Havoc Pennington wrote:
Maxim Udushlivy wrote:
I remember somebody compared Gnome with a car. But the desktop is an environment, so it is not a car, it is a parking. The same goes about a hammer: desktop environment is a collection of tools. Different tasks require different collections. The items that you mentioned may fit very well into one desktop ideology (e.g. simplicity) as several profiles.

It is possible to make a parallel with Eclipse IDE which has profiles (they call them perspectives). There are profiles for Java source code editing, SVN browsing, debugging, etc. Every profile has its own layout and a set of opened sub-windows (hammers). All profiles are Eclipse-style.

Desktops have so-called workspaces (never used them), may be they could be extended into task-oriented profiles?!


The Eclipse platform is a great example really, let's contrast it with GNOME.
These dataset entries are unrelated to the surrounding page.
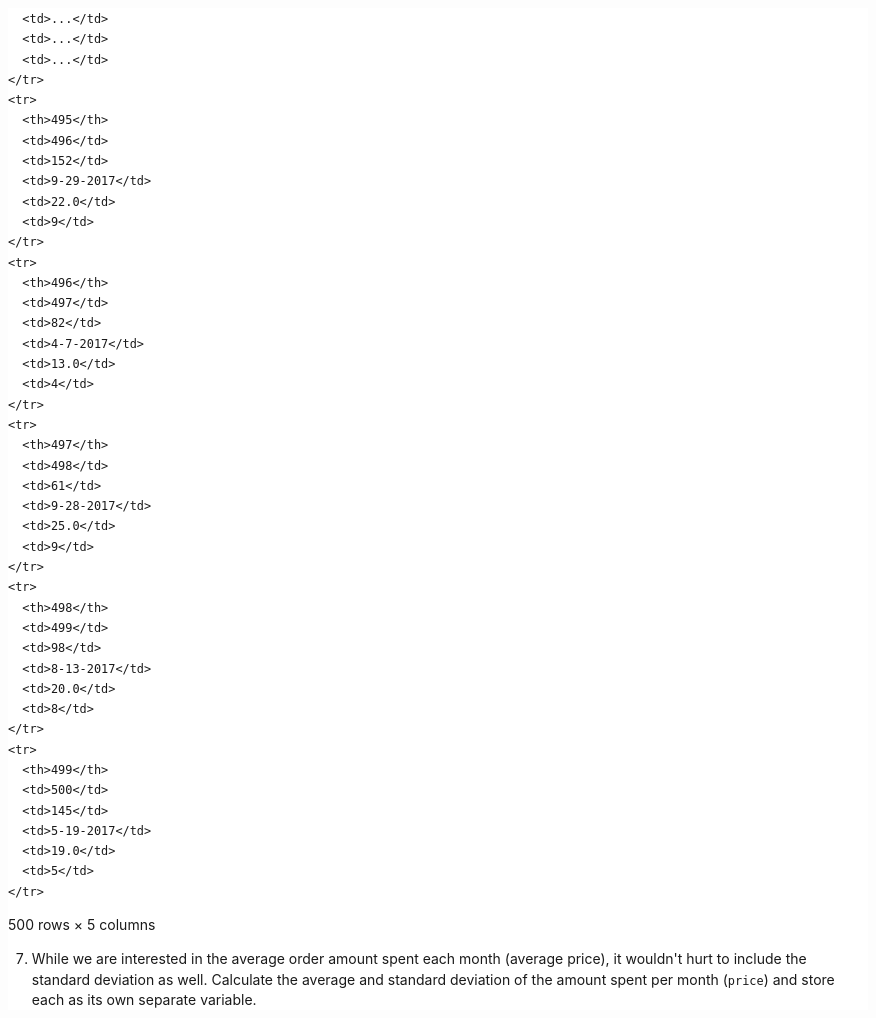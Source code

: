       <td>...</td>
      <td>...</td>
      <td>...</td>
    </tr>
    <tr>
      <th>495</th>
      <td>496</td>
      <td>152</td>
      <td>9-29-2017</td>
      <td>22.0</td>
      <td>9</td>
    </tr>
    <tr>
      <th>496</th>
      <td>497</td>
      <td>82</td>
      <td>4-7-2017</td>
      <td>13.0</td>
      <td>4</td>
    </tr>
    <tr>
      <th>497</th>
      <td>498</td>
      <td>61</td>
      <td>9-28-2017</td>
      <td>25.0</td>
      <td>9</td>
    </tr>
    <tr>
      <th>498</th>
      <td>499</td>
      <td>98</td>
      <td>8-13-2017</td>
      <td>20.0</td>
      <td>8</td>
    </tr>
    <tr>
      <th>499</th>
      <td>500</td>
      <td>145</td>
      <td>5-19-2017</td>
      <td>19.0</td>
      <td>5</td>
    </tr>
  </tbody>
</table>
<p>500 rows × 5 columns</p>
</div>



7. While we are interested in the average order amount spent each month (average price), it wouldn't hurt to include the standard deviation as well. Calculate the average and standard deviation of the amount spent per month (`price`) and store each as its own separate variable.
First, there's an Eclipse "rich client platform" which is roughly on the level of gtk/dbus/gconf/gnome-vfs type stuff, i.e. it's libraries.

On top of that there are at least two large projects.

One is the Eclipse IDE, which is already narrowed in scope to software developers; it can make some UI decisions intended for that audience in a global way. Inside the Eclipse IDE, there are task or audience oriented perspectives and plugins for different kinds of software developers.

Another large project is IBM Workplace, which is (in some sense) "a desktop." However, it's a desktop very specifically for corporate office workers. And IBM does not leave it at that, they tune the desktop for very specific vertical markets. So here's an example that Google turned up (everyone will have to look past all the corporate buzzword speak):

http://publib.boulder.ibm.com/tividd/software/saleskits/H219009P42370K84/KEY_36.html

click on "tech specs" on the right, and look at slide 2 in the powerpoint deck. Slide 1 is the title slide. So the first slide with content is labeled "value proposition" and that slide has a table. The first two rows in the table are:

For: Chief Operating Officer, Chief Information Officer, Procurement Team
Who needs: Enhanced collaboration across the organization and with OEMs, Streamlined service and parts operations, and more efficient buying and procurement processes

Made clear just before that in the slide is that this is specifically for the automotive industry.

Now, I don't think this is the _best_ example:
 - it's all a bit too "market segment" instead of "ethnography/persona"
 - the Eclipse UI does feel a little clunky imo, like it's wedging
   everything into a Grand Unified Platform whether it wants to fit or
   not

Still, the broadest, most general-purpose description of IBM Workplace is still tightly focused on corporate office workers with IT staff (GNOME has not narrowed down to that) and the broadest, most general-purpose description of the Eclipse IDE is that it's for developers (GNOME has not narrowed down to that either).

Havoc

I used Eclipse IDE just as an example of perspective (profile) switching. Like Eclipse, Gnome may have different perspectives: one for developers, another for internet browsing and email, third for office-related tasks, etc. These perspectives form *one* desktop by means of several workspaces, one workspace for each perspective. I wanted to say that there is no need to narrow Gnome to only one audience/task/perspective. Of course Gnome must target certain category of users, but that should not be done by limiting the whole Gnome to a some subset of all possible desktop tasks. Desktop is a general-purpose environment and Gnome should find its users by promoting certain ideology (for example UI simplicity, extended functionality and minimal configuration effort).